:: Data
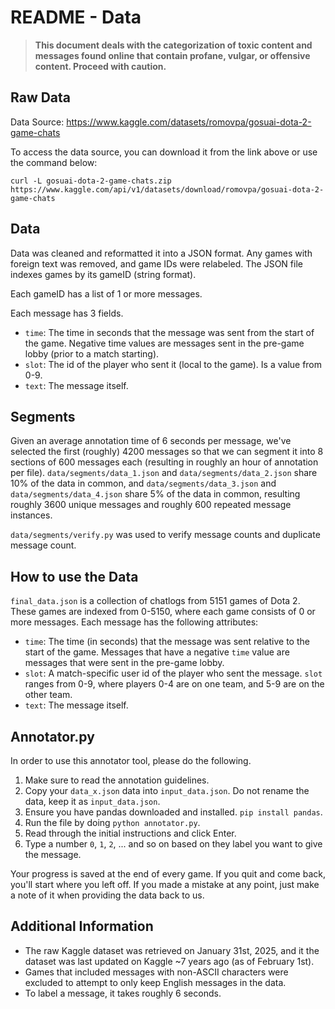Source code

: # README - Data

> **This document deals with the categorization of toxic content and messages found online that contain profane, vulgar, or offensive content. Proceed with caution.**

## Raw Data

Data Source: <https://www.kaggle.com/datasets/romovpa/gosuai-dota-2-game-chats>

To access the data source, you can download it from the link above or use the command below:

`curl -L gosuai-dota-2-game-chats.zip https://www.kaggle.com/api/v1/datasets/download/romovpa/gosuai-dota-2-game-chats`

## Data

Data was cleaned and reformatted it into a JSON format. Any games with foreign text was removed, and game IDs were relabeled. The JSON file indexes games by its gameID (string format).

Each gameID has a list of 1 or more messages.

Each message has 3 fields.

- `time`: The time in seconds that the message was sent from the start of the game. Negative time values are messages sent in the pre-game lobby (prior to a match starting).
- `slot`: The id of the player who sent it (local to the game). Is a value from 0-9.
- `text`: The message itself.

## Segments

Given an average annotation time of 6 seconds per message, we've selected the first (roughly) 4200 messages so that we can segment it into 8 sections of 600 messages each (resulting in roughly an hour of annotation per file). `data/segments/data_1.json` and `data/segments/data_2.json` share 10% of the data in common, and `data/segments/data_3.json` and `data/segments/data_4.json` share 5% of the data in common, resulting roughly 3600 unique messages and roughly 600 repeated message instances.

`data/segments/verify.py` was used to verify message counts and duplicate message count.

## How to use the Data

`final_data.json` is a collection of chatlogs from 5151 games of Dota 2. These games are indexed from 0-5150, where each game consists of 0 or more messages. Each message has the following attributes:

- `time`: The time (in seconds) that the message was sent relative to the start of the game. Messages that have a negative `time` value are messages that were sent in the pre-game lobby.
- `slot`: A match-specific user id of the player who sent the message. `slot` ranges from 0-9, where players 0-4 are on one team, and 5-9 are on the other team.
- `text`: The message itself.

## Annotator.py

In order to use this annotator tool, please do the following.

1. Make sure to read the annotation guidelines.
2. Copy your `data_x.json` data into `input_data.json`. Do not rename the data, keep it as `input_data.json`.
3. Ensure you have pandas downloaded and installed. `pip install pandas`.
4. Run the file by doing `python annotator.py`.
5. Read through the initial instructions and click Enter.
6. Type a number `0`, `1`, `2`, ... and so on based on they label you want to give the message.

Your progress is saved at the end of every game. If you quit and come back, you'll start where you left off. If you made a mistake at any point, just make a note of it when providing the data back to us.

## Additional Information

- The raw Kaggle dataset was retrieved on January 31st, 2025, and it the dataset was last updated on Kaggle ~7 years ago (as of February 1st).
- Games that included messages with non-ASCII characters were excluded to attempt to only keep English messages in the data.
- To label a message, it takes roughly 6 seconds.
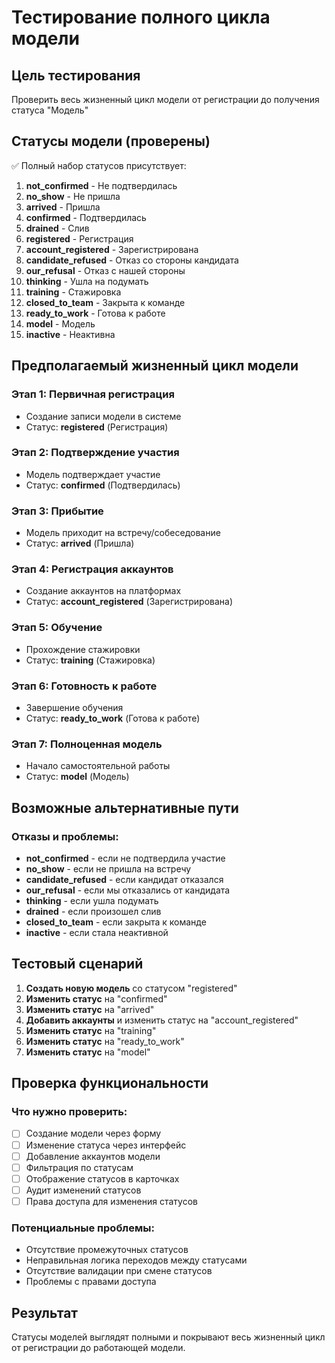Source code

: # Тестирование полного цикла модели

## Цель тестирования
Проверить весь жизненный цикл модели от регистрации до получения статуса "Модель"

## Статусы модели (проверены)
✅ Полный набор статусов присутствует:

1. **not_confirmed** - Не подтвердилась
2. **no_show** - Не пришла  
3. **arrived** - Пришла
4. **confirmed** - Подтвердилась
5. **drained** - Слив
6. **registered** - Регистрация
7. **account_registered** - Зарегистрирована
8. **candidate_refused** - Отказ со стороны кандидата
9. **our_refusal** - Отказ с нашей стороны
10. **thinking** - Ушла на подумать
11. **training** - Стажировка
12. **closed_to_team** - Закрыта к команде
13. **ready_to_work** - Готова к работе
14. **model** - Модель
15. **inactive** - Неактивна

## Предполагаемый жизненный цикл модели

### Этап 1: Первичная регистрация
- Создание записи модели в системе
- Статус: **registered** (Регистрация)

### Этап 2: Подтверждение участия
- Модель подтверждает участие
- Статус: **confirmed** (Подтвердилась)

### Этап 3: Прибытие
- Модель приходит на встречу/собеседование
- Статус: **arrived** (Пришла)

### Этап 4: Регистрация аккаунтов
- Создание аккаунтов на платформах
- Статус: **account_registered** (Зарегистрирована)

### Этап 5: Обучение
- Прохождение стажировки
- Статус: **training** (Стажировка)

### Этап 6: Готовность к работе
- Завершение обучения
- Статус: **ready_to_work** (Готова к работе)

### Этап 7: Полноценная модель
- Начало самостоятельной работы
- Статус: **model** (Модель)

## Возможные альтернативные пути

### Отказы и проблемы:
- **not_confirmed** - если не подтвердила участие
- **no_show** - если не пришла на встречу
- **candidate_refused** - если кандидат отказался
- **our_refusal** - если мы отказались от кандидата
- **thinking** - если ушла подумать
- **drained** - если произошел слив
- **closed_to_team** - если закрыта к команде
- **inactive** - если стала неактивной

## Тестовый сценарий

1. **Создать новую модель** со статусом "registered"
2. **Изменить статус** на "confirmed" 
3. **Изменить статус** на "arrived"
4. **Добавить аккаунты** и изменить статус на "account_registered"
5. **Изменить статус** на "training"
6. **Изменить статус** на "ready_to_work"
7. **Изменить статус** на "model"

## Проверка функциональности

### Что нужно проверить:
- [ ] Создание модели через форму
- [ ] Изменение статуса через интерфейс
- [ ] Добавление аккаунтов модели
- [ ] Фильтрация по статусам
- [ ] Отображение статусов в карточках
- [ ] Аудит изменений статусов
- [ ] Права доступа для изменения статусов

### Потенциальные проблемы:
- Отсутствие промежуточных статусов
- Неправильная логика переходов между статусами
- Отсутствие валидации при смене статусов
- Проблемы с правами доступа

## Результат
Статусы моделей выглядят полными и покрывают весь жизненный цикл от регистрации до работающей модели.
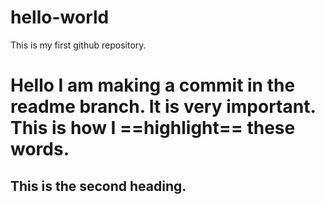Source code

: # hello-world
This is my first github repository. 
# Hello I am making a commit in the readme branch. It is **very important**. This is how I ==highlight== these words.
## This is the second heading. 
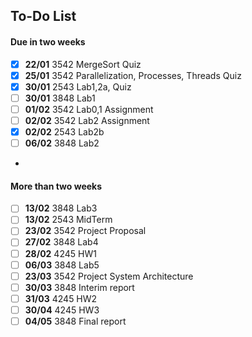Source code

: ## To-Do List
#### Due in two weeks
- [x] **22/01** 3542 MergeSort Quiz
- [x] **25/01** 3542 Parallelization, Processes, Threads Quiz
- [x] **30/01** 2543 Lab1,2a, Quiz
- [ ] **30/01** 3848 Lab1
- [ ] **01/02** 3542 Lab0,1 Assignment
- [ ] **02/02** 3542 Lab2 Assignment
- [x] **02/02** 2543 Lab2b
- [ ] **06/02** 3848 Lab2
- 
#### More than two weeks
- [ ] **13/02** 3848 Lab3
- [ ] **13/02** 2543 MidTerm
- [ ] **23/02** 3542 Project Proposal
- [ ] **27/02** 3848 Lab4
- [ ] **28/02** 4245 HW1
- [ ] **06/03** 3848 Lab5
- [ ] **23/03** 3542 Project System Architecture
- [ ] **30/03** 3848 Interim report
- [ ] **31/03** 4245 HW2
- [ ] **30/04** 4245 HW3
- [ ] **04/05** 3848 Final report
::::
Exercise objective
Transcribe, exactly and without additions, the lines of the records above, beginning with the line that contains "3. **arrived** - Пришла" and ending with the line that contains "## Тестовый сценарий", both included.

Response to the exercise
3. **arrived** - Пришла
4. **confirmed** - Подтвердилась
5. **drained** - Слив
6. **registered** - Регистрация
7. **account_registered** - Зарегистрирована
8. **candidate_refused** - Отказ со стороны кандидата
9. **our_refusal** - Отказ с нашей стороны
10. **thinking** - Ушла на подумать
11. **training** - Стажировка
12. **closed_to_team** - Закрыта к команде
13. **ready_to_work** - Готова к работе
14. **model** - Модель
15. **inactive** - Неактивна

## Предполагаемый жизненный цикл модели

### Этап 1: Первичная регистрация
- Создание записи модели в системе
- Статус: **registered** (Регистрация)

### Этап 2: Подтверждение участия
- Модель подтверждает участие
- Статус: **confirmed** (Подтвердилась)

### Этап 3: Прибытие
- Модель приходит на встречу/собеседование
- Статус: **arrived** (Пришла)

### Этап 4: Регистрация аккаунтов
- Создание аккаунтов на платформах
- Статус: **account_registered** (Зарегистрирована)

### Этап 5: Обучение
- Прохождение стажировки
- Статус: **training** (Стажировка)

### Этап 6: Готовность к работе
- Завершение обучения
- Статус: **ready_to_work** (Готова к работе)

### Этап 7: Полноценная модель
- Начало самостоятельной работы
- Статус: **model** (Модель)

## Возможные альтернативные пути

### Отказы и проблемы:
- **not_confirmed** - если не подтвердила участие
- **no_show** - если не пришла на встречу
- **candidate_refused** - если кандидат отказался
- **our_refusal** - если мы отказались от кандидата
- **thinking** - если ушла подумать
- **drained** - если произошел слив
- **closed_to_team** - если закрыта к команде
- **inactive** - если стала неактивной

## Тестовый сценарий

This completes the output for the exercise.